You Can Forage from the Floating Food Forest That's Heading to NYC

This summer, New Yorkers will have the chance to get in touch with nature and their food when a “floating food forest” moors at various spots around the city.
Photo courtesy of Swale/Mary Mattingly.

Restaurants in even the biggest of megalopolises often tout their relationships with tiny idyllic farms, proudly telling you how they work directly with a farmer to bring you fresh fruit and vegetables from Eden—while outside the restaurant's front door rats and pigeons preside over a kingdom of decay.

For the city-bound resident, fresh produce is almost always delivered through an intermediary. It's often expensive, too. This summer, though, New Yorkers will have the chance to get in touch with nature and their food when a "floating food forest" moors at various spots around the city. The floating platform full of fruit and vegetable plants, dubbed Swale, is inviting the public aboard to forage for free food.

Swale is part public art and part public service, pushing sustainability in a variety of ways and hoping to challenge the idea that fresh food is a luxury. Its platform is made from repurposed shipping containers from the Port of NY/NJ, and many of the plants are perennials, so perhaps the barge will be around for longer than just the summer. The Swale project will also release a cookbook to help people use what they harvest.
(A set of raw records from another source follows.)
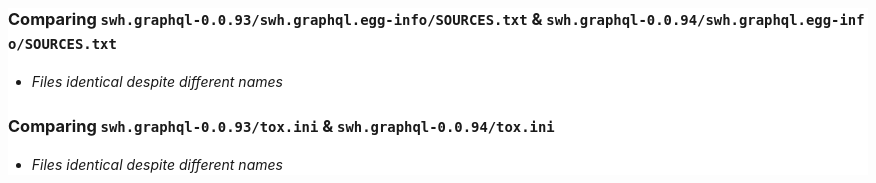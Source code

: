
 ```diff
```

### Comparing `swh.graphql-0.0.93/swh.graphql.egg-info/SOURCES.txt` & `swh.graphql-0.0.94/swh.graphql.egg-info/SOURCES.txt`

 * *Files identical despite different names*

### Comparing `swh.graphql-0.0.93/tox.ini` & `swh.graphql-0.0.94/tox.ini`

 * *Files identical despite different names*

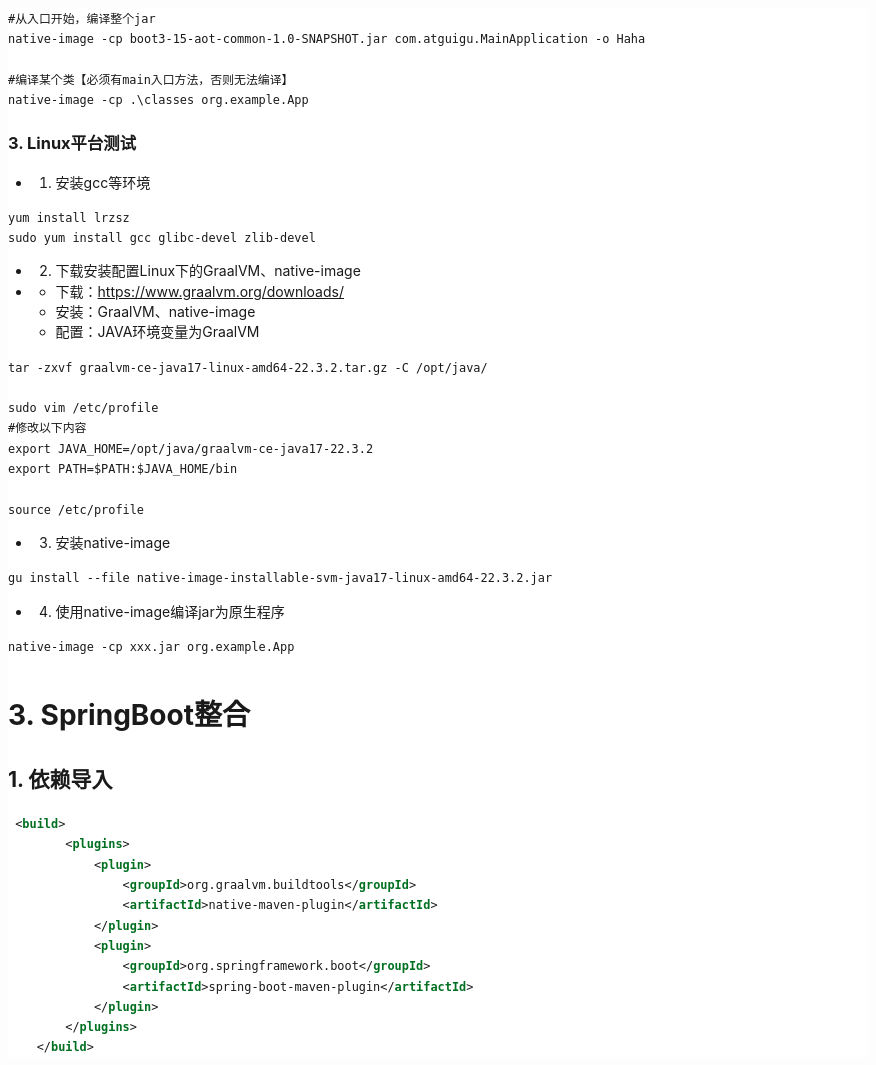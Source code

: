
 ```shell
#从入口开始，编译整个jar
native-image -cp boot3-15-aot-common-1.0-SNAPSHOT.jar com.atguigu.MainApplication -o Haha

#编译某个类【必须有main入口方法，否则无法编译】
native-image -cp .\classes org.example.App
```





### 3. Linux平台测试

- 1. 安装gcc等环境

```shell
yum install lrzsz
sudo yum install gcc glibc-devel zlib-devel
```

- 2. 下载安装配置Linux下的GraalVM、native-image

- - 下载：https://www.graalvm.org/downloads/
  - 安装：GraalVM、native-image
  - 配置：JAVA环境变量为GraalVM

```shell
tar -zxvf graalvm-ce-java17-linux-amd64-22.3.2.tar.gz -C /opt/java/

sudo vim /etc/profile
#修改以下内容
export JAVA_HOME=/opt/java/graalvm-ce-java17-22.3.2
export PATH=$PATH:$JAVA_HOME/bin

source /etc/profile
```

- 3. 安装native-image

```shell
gu install --file native-image-installable-svm-java17-linux-amd64-22.3.2.jar
```

- 4. 使用native-image编译jar为原生程序

```shell
native-image -cp xxx.jar org.example.App
```



# 3. SpringBoot整合

## 1. 依赖导入

```xml
 <build>
        <plugins>
            <plugin>
                <groupId>org.graalvm.buildtools</groupId>
                <artifactId>native-maven-plugin</artifactId>
            </plugin>
            <plugin>
                <groupId>org.springframework.boot</groupId>
                <artifactId>spring-boot-maven-plugin</artifactId>
            </plugin>
        </plugins>
    </build>
```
"The question we really want to ask [is] almost utopian: What if healthy, fresh food could be a free public service and not just an expensive commodity?" Mary Mattingly, an NYC artist and Yale fellow who came up with the concept for Swale, told Tech Insider.

Swale will make its debut on June 28, and is currently slated to open at Brooklyn Bridge Park. Visitors will get to wander the barge and harvest food from any of more than 80 species of herbs, trees, and flowers. Among those that will be available for picking are chard, arugula, basil, thyme, bok choy, ramps, ginger, and blueberries.

Mattingly is working with local schools, gardeners, and organizations to pull off the endeavor; when it's finished, you might see what looks like a weird, moving island on the Hudson or East River. If you do, head for it—a public park that you can eat is the best kind of public park. (And take your reusable grocery bag, as you probably don't want to be the guy with plastic bags.)